### Exercise requirements
Below are the records. Retype exactly the lines between the lines holding "4. На предыдущий опыт" and "баг-репорт = баг", inclusive.

Dataset records
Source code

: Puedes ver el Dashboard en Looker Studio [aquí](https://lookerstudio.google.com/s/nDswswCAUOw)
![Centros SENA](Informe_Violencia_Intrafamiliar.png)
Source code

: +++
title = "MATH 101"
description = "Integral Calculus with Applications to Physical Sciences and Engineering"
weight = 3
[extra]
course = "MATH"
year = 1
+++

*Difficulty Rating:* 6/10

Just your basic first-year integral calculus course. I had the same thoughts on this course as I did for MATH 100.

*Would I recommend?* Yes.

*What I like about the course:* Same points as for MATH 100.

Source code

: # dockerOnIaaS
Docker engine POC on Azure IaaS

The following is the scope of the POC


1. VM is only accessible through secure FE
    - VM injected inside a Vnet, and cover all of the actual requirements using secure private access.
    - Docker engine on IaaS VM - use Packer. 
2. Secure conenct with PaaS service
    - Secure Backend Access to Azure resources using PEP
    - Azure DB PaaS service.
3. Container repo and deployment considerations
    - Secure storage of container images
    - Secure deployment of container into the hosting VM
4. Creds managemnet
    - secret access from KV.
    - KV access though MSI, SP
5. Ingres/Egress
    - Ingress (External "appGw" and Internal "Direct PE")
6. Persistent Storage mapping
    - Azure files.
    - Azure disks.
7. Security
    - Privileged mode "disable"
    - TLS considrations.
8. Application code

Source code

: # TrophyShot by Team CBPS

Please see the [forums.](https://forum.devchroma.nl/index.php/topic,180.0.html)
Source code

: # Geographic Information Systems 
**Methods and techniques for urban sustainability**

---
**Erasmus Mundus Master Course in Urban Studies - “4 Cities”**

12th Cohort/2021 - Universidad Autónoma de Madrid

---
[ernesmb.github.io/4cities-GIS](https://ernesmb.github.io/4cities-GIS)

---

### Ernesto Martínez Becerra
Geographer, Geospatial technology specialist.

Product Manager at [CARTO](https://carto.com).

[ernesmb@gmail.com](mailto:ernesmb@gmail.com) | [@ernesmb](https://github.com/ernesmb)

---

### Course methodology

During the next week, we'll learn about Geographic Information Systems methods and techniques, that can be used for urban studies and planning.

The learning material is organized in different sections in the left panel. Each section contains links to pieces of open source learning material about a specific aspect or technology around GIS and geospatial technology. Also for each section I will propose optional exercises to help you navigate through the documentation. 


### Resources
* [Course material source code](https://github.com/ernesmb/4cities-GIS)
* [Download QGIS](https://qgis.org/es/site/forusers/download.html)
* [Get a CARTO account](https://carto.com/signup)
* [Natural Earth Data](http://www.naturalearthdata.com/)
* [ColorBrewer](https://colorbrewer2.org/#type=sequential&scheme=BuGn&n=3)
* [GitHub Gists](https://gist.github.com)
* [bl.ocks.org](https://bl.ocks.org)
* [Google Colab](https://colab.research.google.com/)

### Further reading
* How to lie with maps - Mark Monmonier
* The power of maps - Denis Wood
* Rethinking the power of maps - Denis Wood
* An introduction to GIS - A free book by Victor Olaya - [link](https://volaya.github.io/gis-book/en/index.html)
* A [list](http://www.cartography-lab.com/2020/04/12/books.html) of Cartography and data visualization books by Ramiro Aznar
--
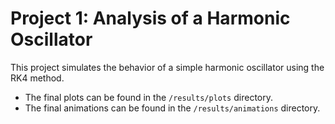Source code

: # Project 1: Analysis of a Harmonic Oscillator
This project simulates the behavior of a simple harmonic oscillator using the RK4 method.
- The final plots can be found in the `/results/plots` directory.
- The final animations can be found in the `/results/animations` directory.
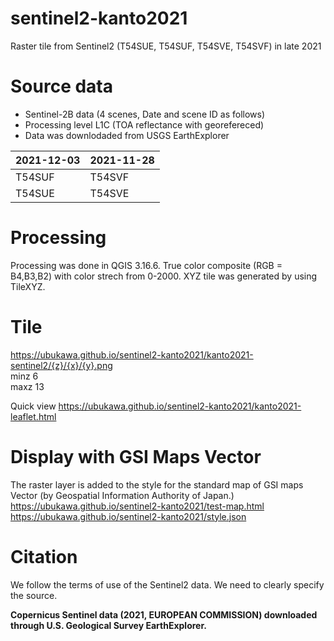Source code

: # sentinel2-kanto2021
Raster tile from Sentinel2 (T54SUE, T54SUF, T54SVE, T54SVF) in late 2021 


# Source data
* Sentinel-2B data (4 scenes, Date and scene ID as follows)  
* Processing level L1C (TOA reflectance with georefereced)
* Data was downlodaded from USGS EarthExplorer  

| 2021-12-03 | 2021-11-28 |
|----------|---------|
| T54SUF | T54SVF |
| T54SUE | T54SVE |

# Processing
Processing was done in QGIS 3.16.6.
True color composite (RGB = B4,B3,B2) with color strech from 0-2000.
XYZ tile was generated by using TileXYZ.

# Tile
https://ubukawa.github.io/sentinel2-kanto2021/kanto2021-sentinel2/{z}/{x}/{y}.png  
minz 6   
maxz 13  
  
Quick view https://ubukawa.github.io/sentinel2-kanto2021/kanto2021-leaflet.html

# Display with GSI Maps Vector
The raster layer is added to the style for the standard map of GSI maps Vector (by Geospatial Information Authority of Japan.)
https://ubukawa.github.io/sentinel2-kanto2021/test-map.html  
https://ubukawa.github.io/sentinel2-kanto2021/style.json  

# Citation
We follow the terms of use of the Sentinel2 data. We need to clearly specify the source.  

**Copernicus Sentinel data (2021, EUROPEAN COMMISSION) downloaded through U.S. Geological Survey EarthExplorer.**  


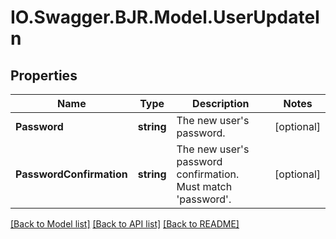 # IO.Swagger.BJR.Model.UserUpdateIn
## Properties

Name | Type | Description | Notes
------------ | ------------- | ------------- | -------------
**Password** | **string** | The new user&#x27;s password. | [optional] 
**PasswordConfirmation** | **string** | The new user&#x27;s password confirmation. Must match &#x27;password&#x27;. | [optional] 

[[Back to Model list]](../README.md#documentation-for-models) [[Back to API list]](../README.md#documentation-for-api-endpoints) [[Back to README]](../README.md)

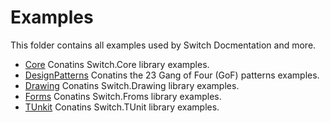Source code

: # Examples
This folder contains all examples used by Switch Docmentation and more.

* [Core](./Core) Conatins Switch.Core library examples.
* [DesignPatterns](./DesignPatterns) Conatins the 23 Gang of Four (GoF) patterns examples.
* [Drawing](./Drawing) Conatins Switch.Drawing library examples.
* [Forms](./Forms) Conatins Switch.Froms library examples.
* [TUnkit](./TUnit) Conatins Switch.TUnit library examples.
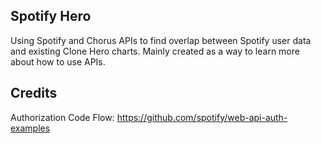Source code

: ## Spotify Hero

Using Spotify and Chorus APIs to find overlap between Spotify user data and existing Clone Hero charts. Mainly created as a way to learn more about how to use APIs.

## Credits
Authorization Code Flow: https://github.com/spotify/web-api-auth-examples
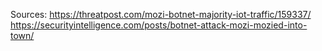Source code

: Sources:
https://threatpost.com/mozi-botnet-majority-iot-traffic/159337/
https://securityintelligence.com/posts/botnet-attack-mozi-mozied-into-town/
...
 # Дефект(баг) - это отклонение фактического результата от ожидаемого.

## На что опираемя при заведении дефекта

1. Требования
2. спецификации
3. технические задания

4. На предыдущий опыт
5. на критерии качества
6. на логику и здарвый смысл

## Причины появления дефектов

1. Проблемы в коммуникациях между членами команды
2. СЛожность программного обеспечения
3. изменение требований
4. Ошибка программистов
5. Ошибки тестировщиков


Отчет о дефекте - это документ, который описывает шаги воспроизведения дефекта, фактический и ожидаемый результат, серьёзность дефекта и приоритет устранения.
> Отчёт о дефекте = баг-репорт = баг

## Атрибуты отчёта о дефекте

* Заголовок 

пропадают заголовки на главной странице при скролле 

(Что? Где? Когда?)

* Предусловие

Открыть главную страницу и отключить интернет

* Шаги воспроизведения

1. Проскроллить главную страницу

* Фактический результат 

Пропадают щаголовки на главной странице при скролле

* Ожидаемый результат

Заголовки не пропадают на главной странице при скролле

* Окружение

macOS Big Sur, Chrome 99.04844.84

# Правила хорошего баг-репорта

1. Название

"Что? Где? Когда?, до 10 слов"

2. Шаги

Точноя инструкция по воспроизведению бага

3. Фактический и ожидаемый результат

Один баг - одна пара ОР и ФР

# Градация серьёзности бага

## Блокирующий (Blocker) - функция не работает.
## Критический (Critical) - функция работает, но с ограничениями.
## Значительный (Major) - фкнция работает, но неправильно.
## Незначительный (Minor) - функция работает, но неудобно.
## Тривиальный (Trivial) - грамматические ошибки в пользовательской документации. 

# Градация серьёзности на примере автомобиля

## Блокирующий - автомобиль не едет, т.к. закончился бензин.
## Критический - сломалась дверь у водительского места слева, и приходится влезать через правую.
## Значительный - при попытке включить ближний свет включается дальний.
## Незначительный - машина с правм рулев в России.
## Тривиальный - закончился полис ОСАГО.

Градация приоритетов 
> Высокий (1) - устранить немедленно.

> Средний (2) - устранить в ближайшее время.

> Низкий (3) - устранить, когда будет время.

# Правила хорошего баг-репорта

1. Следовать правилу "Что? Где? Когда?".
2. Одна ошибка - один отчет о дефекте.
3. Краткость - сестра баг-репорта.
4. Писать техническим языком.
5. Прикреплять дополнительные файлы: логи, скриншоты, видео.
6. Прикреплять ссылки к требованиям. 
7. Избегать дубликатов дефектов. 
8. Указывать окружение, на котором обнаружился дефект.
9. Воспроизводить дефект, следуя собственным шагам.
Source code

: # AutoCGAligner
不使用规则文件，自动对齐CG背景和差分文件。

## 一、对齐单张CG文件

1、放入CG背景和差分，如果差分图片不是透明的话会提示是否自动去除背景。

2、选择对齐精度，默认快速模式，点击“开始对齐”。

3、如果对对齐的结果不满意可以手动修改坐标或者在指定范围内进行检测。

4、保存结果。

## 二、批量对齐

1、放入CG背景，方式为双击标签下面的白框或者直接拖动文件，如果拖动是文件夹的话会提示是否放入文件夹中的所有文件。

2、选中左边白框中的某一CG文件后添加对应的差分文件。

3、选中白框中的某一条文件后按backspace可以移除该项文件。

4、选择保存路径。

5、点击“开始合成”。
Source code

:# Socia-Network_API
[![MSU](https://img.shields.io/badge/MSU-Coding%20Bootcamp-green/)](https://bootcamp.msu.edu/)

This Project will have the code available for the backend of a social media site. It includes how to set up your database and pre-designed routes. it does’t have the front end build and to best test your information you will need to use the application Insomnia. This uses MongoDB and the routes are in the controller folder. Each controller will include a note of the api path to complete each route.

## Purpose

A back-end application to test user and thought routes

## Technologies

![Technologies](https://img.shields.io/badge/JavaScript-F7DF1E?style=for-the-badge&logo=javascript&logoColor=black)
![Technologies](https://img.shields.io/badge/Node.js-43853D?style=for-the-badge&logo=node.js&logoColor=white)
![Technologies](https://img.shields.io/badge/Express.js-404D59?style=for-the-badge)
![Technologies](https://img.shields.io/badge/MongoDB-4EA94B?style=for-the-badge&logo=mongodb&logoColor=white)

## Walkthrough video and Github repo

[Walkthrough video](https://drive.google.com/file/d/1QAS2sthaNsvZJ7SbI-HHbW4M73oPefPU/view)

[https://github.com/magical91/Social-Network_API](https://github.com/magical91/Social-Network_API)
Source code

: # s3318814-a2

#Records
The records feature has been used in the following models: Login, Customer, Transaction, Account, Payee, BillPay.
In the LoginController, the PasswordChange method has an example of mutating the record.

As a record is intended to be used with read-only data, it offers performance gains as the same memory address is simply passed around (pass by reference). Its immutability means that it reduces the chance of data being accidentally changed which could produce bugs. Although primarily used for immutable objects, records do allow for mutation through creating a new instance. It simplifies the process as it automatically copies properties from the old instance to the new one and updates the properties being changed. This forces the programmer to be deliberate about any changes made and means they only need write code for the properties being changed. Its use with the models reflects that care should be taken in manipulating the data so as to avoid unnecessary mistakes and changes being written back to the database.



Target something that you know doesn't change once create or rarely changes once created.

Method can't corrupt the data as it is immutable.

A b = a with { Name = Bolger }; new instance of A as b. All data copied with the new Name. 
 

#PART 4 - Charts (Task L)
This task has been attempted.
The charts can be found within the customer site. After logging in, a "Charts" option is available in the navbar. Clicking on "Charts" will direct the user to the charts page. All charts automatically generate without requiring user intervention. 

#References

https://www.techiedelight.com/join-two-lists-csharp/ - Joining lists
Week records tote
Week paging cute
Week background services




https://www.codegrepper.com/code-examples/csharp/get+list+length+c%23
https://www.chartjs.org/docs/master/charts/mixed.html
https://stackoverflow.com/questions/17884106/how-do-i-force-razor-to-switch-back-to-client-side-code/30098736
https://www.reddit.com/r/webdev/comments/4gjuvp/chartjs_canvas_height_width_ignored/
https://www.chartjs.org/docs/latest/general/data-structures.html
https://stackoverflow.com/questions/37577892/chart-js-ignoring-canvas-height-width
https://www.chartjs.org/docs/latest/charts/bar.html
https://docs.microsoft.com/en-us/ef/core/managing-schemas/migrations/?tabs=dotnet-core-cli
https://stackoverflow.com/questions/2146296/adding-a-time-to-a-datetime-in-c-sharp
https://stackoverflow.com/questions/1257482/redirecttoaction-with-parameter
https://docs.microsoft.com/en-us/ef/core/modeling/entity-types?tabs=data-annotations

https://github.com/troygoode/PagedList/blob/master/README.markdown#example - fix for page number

### Response
4. На предыдущий опыт
5. на критерии качества
6. на логику и здарвый смысл

## Причины появления дефектов

1. Проблемы в коммуникациях между членами команды
2. СЛожность программного обеспечения
3. изменение требований
4. Ошибка программистов
5. Ошибки тестировщиков


Отчет о дефекте - это документ, который описывает шаги воспроизведения дефекта, фактический и ожидаемый результат, серьёзность дефекта и приоритет устранения.
> Отчёт о дефекте = баг-репорт = баг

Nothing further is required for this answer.